AUSTIN – Chief Justice Wallace Jefferson must decide whether to recuse a judge who didn't recuse a judge who awarded more than $200 million in a family dispute.

If Jefferson rules that Presiding Probate Judge Guy Herman of Harris County handled a recusal motion properly, the award will stand.
If Jefferson recuses Herman, Probate Judge Mike Wood will have to hold a new trial.

The turmoil would never have arisen if the nine children of the late Miguel Angel Luis Gonzalez y Vallejo had peacefully divided a fortune he built in food and beverages.

Instead, widow Maria del Carmen Guilbot Serros de Gonzalez sued two of her sons, Carlos Gonzalez Guilbot and Miguel Angel Gonzalez Guilbot.

The widow and most of her children claimed Carlos, Miguel and other defendants stole a huge sum from family businesses.

Judge Wood ruled in 2006 that defendants forged stock certificates in order to claim majority interest in some of the businesses.

Wood prohibited them from disputing ownership, and he set trial on damages.

As he prepared for a pretrial hearing, defendants removed the case to federal court.

Wood held the hearing anyway. The widow's lawyer, Hector Longoria, told him the defendants removed the case and he would try to get it remanded.

Wood said he couldn't do anything. He said, "If the order of remand comes, then I would suggest that you bring a certified copy of it and give it to the clerk of this court."

A federal judge remanded the case 17 days later, ordering defendants to pay $7,500 in attorney fees because they had no reason to believe removal was proper.

The clerk gave Longoria certified copies of the docket sheet and the remand order.

Longoria headed for the Harris County courthouse with his copies the next morning, but defendants got there first and filed a motion to recuse Wood.

Wood forwarded the motion to Judge Herman, who appointed Judge Gladys Burwell to hear it.

Defendants then filed separate motions to recuse both Burwell and Herman.

Herman held a hearing on all three motions, but the defendants didn't show up.

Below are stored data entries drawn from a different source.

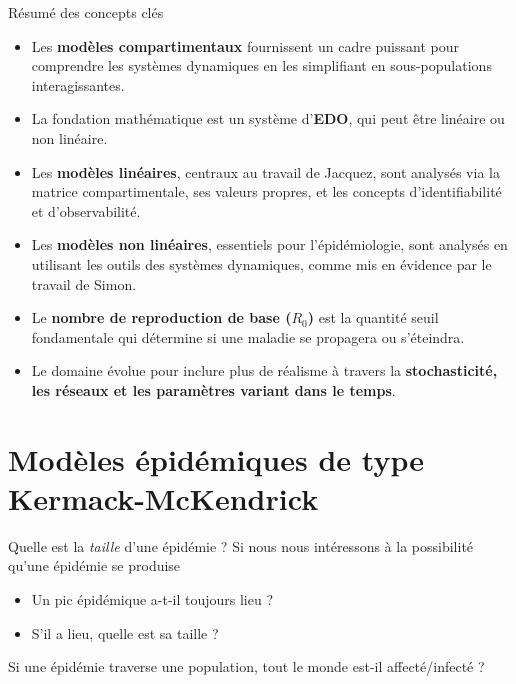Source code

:\documentclass[aspectratio=169]{beamer}\usepackage[]{graphicx}\usepackage[]{xcolor}
\begin{document}
\begin{frame}{Résumé des concepts clés}
    \begin{itemize}
        \item Les \textbf{modèles compartimentaux} fournissent un cadre puissant pour comprendre les systèmes dynamiques en les simplifiant en sous-populations interagissantes.
        \item La fondation mathématique est un système d'\textbf{EDO}, qui peut être linéaire ou non linéaire.
        \item Les \textbf{modèles linéaires}, centraux au travail de Jacquez, sont analysés via la matrice compartimentale, ses valeurs propres, et les concepts d'identifiabilité et d'observabilité.
        \item Les \textbf{modèles non linéaires}, essentiels pour l'épidémiologie, sont analysés en utilisant les outils des systèmes dynamiques, comme mis en évidence par le travail de Simon.
        \item Le \textbf{nombre de reproduction de base ($R_0$)} est la quantité seuil fondamentale qui détermine si une maladie se propagera ou s'éteindra.
        \item Le domaine évolue pour inclure plus de réalisme à travers la \textbf{stochasticité, les réseaux et les paramètres variant dans le temps}.
    \end{itemize}
\end{frame}

\section{Modèles épidémiques de type Kermack-McKendrick}

\nocite{KermackMcKendrick1927}

\begin{frame}{Quelle est la \emph{taille} d'une épidémie ?}
\bbullet 
Si nous nous intéressons à la possibilité qu'une épidémie se produise
\begin{itemize}
  \item Un pic épidémique a-t-il toujours lieu ?
  \item S'il a lieu, quelle est sa taille ?
\end{itemize}
\vfill
\bbullet Si une épidémie traverse une population, tout le monde est-il affecté/infecté ?
\end{frame}
\end{document}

Herman denied the motions and fined the defendants $12,000 for "frivolous pleading."

The defendants didn't show up for trial, and Wood awarded the plaintiffs about $205 million.

On appeal, defendants argued that jurisdiction never returned to Harris County and that the recusal motions were still pending because Herman handled them improperly.

Appeals judges rejected the first argument but accepted the second, ruling that a law against triple recusal applied only if all three motions involved the same judge.

Plaintiffs appealed to the Supreme Court of Texas, where defendants asserted that hand delivery of the federal court order circumvented a requirement for mailing.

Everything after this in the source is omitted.